There are three words you should get into your vocabulary that will revolutionize your life and the lives of everyone who hears them. You need to use them in your personal life, as a leader and in every relationship you have. They are rare words, nearly forgotten in the hectic, distracted pace of life. If you resurrect them you will get more out of life – and breathe life into every relationship you have. The three words I’m speaking of are “I am sorry.” You may be tempted to use the contraction “I’m,” reducing the phrase to “I’m sorry,” but resist doing so. So many things are abbreviated these days – but the one thing you shouldn’t speed through, which you should never abbreviate, is communicating when you are sorry for hurting someone. Apologies are a forgotten kindness these days – but they mustn’t be in your journey toward success.
The most common ways we offend someone, and need to apologize, are numerous:
- Words spoken
- Words neglected
- Failure to provide worthy acts of affection and appreciation
- Failure to respect, love and appreciate another person, their ideas or their efforts
While there are many ways we can offend others, there is one sure way to offer healing, restoration and kindness. It’s done with a sincere apology by using these three, simple words, “I am sorry.”

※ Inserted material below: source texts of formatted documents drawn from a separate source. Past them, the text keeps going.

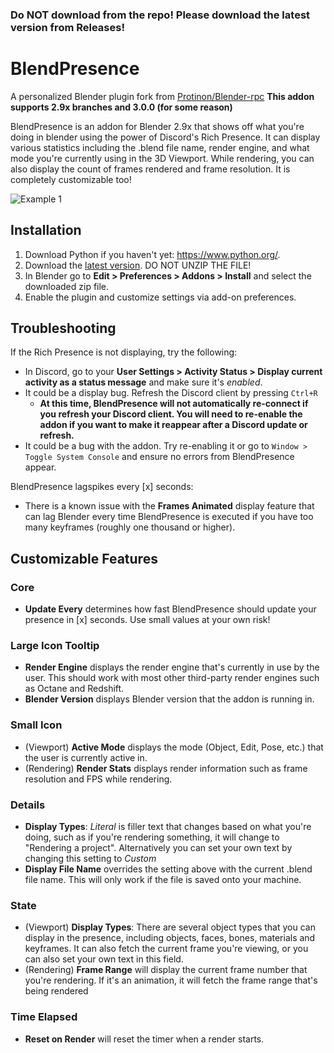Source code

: ### Do NOT download from the repo! Please download the latest version from Releases!

# BlendPresence
A personalized Blender plugin fork from [Protinon/Blender-rpc](https://github.com/Protinon/Blender-rpc)
**This addon supports 2.9x branches and 3.0.0 (for some reason)**

BlendPresence is an addon for Blender 2.9x that shows off what you're doing in blender using the power of Discord's Rich Presence. It can display various statistics including the .blend file name, render engine, and what mode you're currently using in the 3D Viewport. While rendering, you can also display the count of frames rendered and frame resolution. It is completely customizable too!

![Example 1](https://i.imgur.com/7iU1VcC_d.png?maxwidth=437)

## Installation
1. Download Python if you haven't yet: https://www.python.org/.
2. Download the [latest version](https://github.com/abrasic/blendpresence/releases). DO NOT UNZIP THE FILE!
3. In Blender go to **Edit > Preferences > Addons > Install** and select the downloaded zip file.
4. Enable the plugin and customize settings via add-on preferences.

## Troubleshooting

If the Rich Presence is not displaying, try the following:
* In Discord, go to your **User Settings > Activity Status > Display current activity as a status message** and make sure it's _enabled_.
* It could be a display bug. Refresh the Discord client by pressing `Ctrl+R`
   * **At this time, BlendPresence will not automatically re-connect if you refresh your Discord client. You will need to re-enable the addon if you want to make it reappear after a Discord update or refresh.**
* It could be a bug with the addon. Try re-enabling it or go to `Window > Toggle System Console` and ensure no errors from BlendPresence appear.

BlendPresence lagspikes every [x] seconds:
* There is a known issue with the **Frames Animated** display feature that can lag Blender every time BlendPresence is executed if you have too many keyframes (roughly one thousand or higher).

## Customizable Features
### Core ###
- **Update Every** determines how fast BlendPresence should update your presence in [x] seconds. Use small values at your own risk!

### Large Icon Tooltip ###
- **Render Engine** displays the render engine that's currently in use by the user. This should work with most other third-party render engines such as Octane and Redshift.
- **Blender Version** displays Blender version that the addon is running in.

### Small Icon ###
- (Viewport) **Active Mode** displays the mode (Object, Edit, Pose, etc.) that the user is currently active in.
- (Rendering) **Render Stats** displays render information such as frame resolution and FPS while rendering.

### Details ###
- **Display Types**: *Literal* is filler text that changes based on what you're doing, such as if you're rendering something, it will change to "Rendering a project". Alternatively you can set your own text by changing this setting to *Custom*
- **Display File Name** overrides the setting above with the current .blend file name. This will only work if the file is saved onto your machine.

### State ###
- (Viewport) **Display Types**: There are several object types that you can display in the presence, including objects, faces, bones, materials and keyframes. It can also fetch the current frame you're viewing, or you can also set your own text in this field.
- (Rendering) **Frame Range** will display the current frame number that you're rendering. If it's an animation, it will fetch the frame range that's being rendered

### Time Elapsed ###
- **Reset on Render** will reset the timer when a render starts.
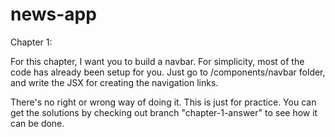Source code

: # news-app
Chapter 1:

For this chapter, I want you to build a navbar. For simplicity, most of the code has
already been setup for you. Just go to /components/navbar folder, and write the JSX
for creating the navigation links.

There's no right or wrong way of doing it. This is just for practice. You can get the solutions
by checking out branch "chapter-1-answer" to see how it can be done.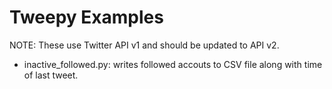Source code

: # Tweepy Examples

NOTE: These use Twitter API v1 and should be updated to API v2.

* inactive_followed.py: writes followed accouts to CSV file along with time of last tweet.
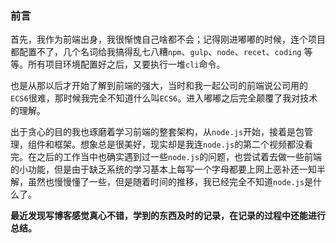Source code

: ### 前言

首先，我作为前端出身，我很惭愧自己啥都不会；记得刚进嘟嘟的时候，连个项目都配置不了，几个名词给我搞得乱七八糟`npm`、`gulp`、`node`、`recet`、`coding` 等等。所有项目环境配置好之后，又要执行一堆`cli`命令。

也是从那以后才开始了解到前端的强大，当时和我一起公司的前端说公司用的`ECS6`很难，那时候我完全不知道什么叫`ECS6`。进入嘟嘟之后完全颠覆了我对技术的理解。

出于贪心的目的我也琢磨着学习前端的整套架构，从`node.js`开始，接着是包管理，组件和框架。想象总是很美好，现实却是我连`node.js`的第二个视频都没看完。在之后的工作当中也确实遇到过一些`node.js`的问题，也尝试着去做一些前端的小功能，但是由于缺乏系统的学习基本上每写一个字母都要上网上恶补还一知半解，虽然也慢慢懂了一些，但是随着时间的推移，我已经完全不知道`node.js`是什么了。

**最近发现写博客感觉真心不错，学到的东西及时的记录，在记录的过程中还能进行总结。**

### 



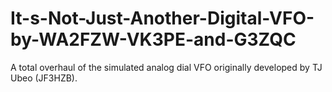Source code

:# It-s-Not-Just-Another-Digital-VFO-by-WA2FZW-VK3PE-and-G3ZQC
A total overhaul of the simulated analog dial VFO originally developed by TJ Ubeo (JF3HZB).
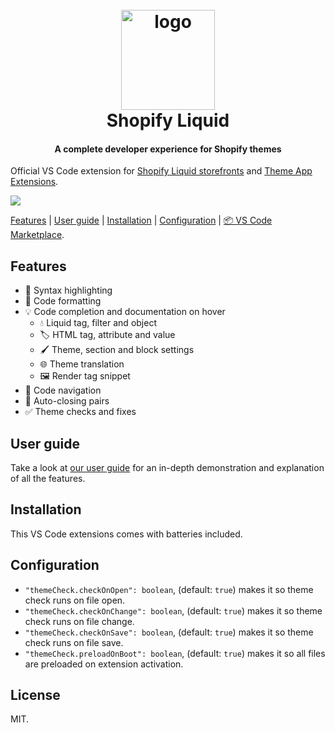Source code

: <h1 align="center" style="position: relative;" >
  <br>
    <img src="https://github.com/Shopify/theme-check-vscode/blob/main/images/shopify_glyph.png?raw=true" alt="logo" width="150" height="160">
  <br>
  Shopify Liquid
</h1>

<h4 align="center">A complete developer experience for Shopify themes</h4>

Official VS Code extension for [Shopify Liquid storefronts](https://shopify.dev/docs/storefronts/themes) and [Theme App Extensions](https://shopify.dev/docs/apps/online-store/theme-app-extensions).

![](https://github.com/Shopify/theme-check-vscode/blob/feature/readme-revamp/images/demo.gif?raw=true)

[Features](#features) | [User guide](#user-guide) | [Installation](#installation) | [Configuration](#configuration) | [📦 VS Code Marketplace](https://marketplace.visualstudio.com/items?itemName=shopify.theme-check-vscode).

## Features

* 🎨 Syntax highlighting
* 💅 Code formatting
* 💡 Code completion and documentation on hover
  * 💧 Liquid tag, filter and object
  * 🏷️ HTML tag, attribute and value
  * 🖌️ Theme, section and block settings
  * 🌐 Theme translation
  * 🖼️ Render tag snippet
* 🔎 Code navigation
* 🎎 Auto-closing pairs
* ✅ Theme checks and fixes

## User guide

Take a look at [our user guide](https://shopify.dev/docs/storefronts/themes/tools/shopify-liquid-vscode) for an in-depth demonstration and explanation of all the features.

## Installation

This VS Code extensions comes with batteries included.

## Configuration

- `"themeCheck.checkOnOpen": boolean`, (default: `true`) makes it so theme check runs on file open.
- `"themeCheck.checkOnChange": boolean`, (default: `true`) makes it so theme check runs on file change.
- `"themeCheck.checkOnSave": boolean`, (default: `true`) makes it so theme check runs on file save.
- `"themeCheck.preloadOnBoot": boolean`, (default: `true`) makes it so all files are preloaded on extension activation.

## License

MIT.
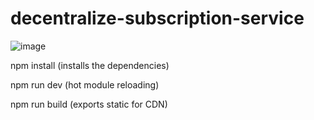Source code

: # decentralize-subscription-service
![image](https://user-images.githubusercontent.com/67427045/174042423-3331429f-a1f7-496d-ae55-f643095a1f00.png)
 
npm install (installs the dependencies)

npm run dev (hot module reloading)

npm run build (exports static for CDN)
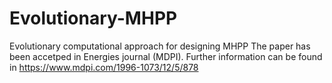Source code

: # Evolutionary-MHPP
Evolutionary computational approach for designing MHPP
The paper has been accetped in Energies journal (MDPI). Further information can be found in
https://www.mdpi.com/1996-1073/12/5/878
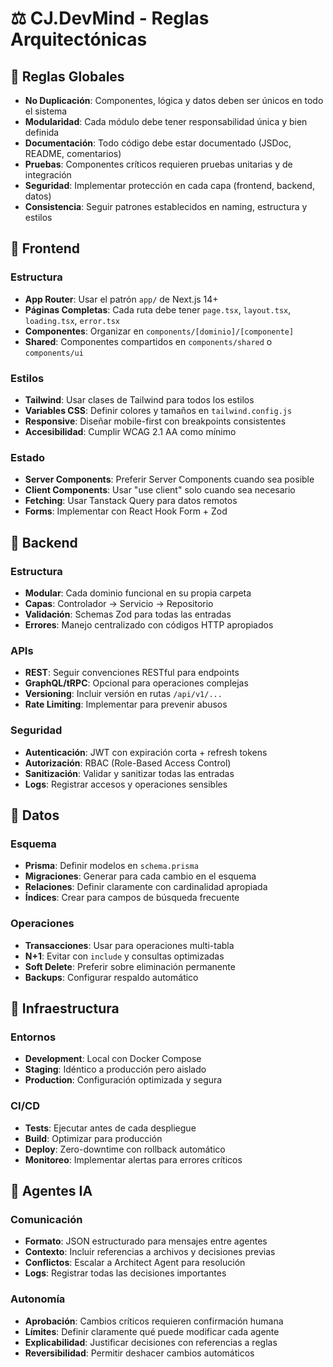 # ⚖️ CJ.DevMind - Reglas Arquitectónicas

## 📏 Reglas Globales

- **No Duplicación**: Componentes, lógica y datos deben ser únicos en todo el sistema
- **Modularidad**: Cada módulo debe tener responsabilidad única y bien definida
- **Documentación**: Todo código debe estar documentado (JSDoc, README, comentarios)
- **Pruebas**: Componentes críticos requieren pruebas unitarias y de integración
- **Seguridad**: Implementar protección en cada capa (frontend, backend, datos)
- **Consistencia**: Seguir patrones establecidos en naming, estructura y estilos

## 🎨 Frontend

### Estructura
- **App Router**: Usar el patrón `app/` de Next.js 14+
- **Páginas Completas**: Cada ruta debe tener `page.tsx`, `layout.tsx`, `loading.tsx`, `error.tsx`
- **Componentes**: Organizar en `components/[dominio]/[componente]`
- **Shared**: Componentes compartidos en `components/shared` o `components/ui`

### Estilos
- **Tailwind**: Usar clases de Tailwind para todos los estilos
- **Variables CSS**: Definir colores y tamaños en `tailwind.config.js`
- **Responsive**: Diseñar mobile-first con breakpoints consistentes
- **Accesibilidad**: Cumplir WCAG 2.1 AA como mínimo

### Estado
- **Server Components**: Preferir Server Components cuando sea posible
- **Client Components**: Usar "use client" solo cuando sea necesario
- **Fetching**: Usar Tanstack Query para datos remotos
- **Forms**: Implementar con React Hook Form + Zod

## 🔧 Backend

### Estructura
- **Modular**: Cada dominio funcional en su propia carpeta
- **Capas**: Controlador → Servicio → Repositorio
- **Validación**: Schemas Zod para todas las entradas
- **Errores**: Manejo centralizado con códigos HTTP apropiados

### APIs
- **REST**: Seguir convenciones RESTful para endpoints
- **GraphQL/tRPC**: Opcional para operaciones complejas
- **Versioning**: Incluir versión en rutas `/api/v1/...`
- **Rate Limiting**: Implementar para prevenir abusos

### Seguridad
- **Autenticación**: JWT con expiración corta + refresh tokens
- **Autorización**: RBAC (Role-Based Access Control)
- **Sanitización**: Validar y sanitizar todas las entradas
- **Logs**: Registrar accesos y operaciones sensibles

## 💾 Datos

### Esquema
- **Prisma**: Definir modelos en `schema.prisma`
- **Migraciones**: Generar para cada cambio en el esquema
- **Relaciones**: Definir claramente con cardinalidad apropiada
- **Índices**: Crear para campos de búsqueda frecuente

### Operaciones
- **Transacciones**: Usar para operaciones multi-tabla
- **N+1**: Evitar con `include` y consultas optimizadas
- **Soft Delete**: Preferir sobre eliminación permanente
- **Backups**: Configurar respaldo automático

## 🚀 Infraestructura

### Entornos
- **Development**: Local con Docker Compose
- **Staging**: Idéntico a producción pero aislado
- **Production**: Configuración optimizada y segura

### CI/CD
- **Tests**: Ejecutar antes de cada despliegue
- **Build**: Optimizar para producción
- **Deploy**: Zero-downtime con rollback automático
- **Monitoreo**: Implementar alertas para errores críticos

## 🤖 Agentes IA

### Comunicación
- **Formato**: JSON estructurado para mensajes entre agentes
- **Contexto**: Incluir referencias a archivos y decisiones previas
- **Conflictos**: Escalar a Architect Agent para resolución
- **Logs**: Registrar todas las decisiones importantes

### Autonomía
- **Aprobación**: Cambios críticos requieren confirmación humana
- **Límites**: Definir claramente qué puede modificar cada agente
- **Explicabilidad**: Justificar decisiones con referencias a reglas
- **Reversibilidad**: Permitir deshacer cambios automáticos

Who have you hurt? And if it was unintentional, it doesn’t mean the hurt was insignificant. Some of the most significant hurts are those we inflict without intention. Get into the practice of saying “I am sorry,” and mean it. Own up for you failure and you will be back on the road to success. Simply saying the words won’t have the maximum impact they otherwise will if you look the person/people in the eye and say it slowly, deliberately, “I am sorry.”
Get “I am sorry” into your vocabulary, mean them from the heart, and use them often. You will be amazed at the incredible power they have to transform any relationship, making it better. You may wonder “How can I do that when it feels so awkward?” You do it by – doing it. Don’t wait for the other person. Reach out, right now, and say “I am sorry.”
Once you let those three words rise up from your heart and roll off your tongue, the response is up to the person or people to whom they are offered. But ultimately, it’s up to God. Leave the consequences up to Him. Don’t let speculation about the possible outcome paralyze you and keep you from doing your part by apologizing. In the meantime, just do your part. In doing so, you will be fulfilling the greatest of all commandments, as clarified by Jesus Himself: love the Lord your God with all your heart, mind, strength and soul (Mark 12:28-34).
To whom do you need to apologize? You have three powerful words in your vocabulary. Use them, and let love take root. Let the healing begin.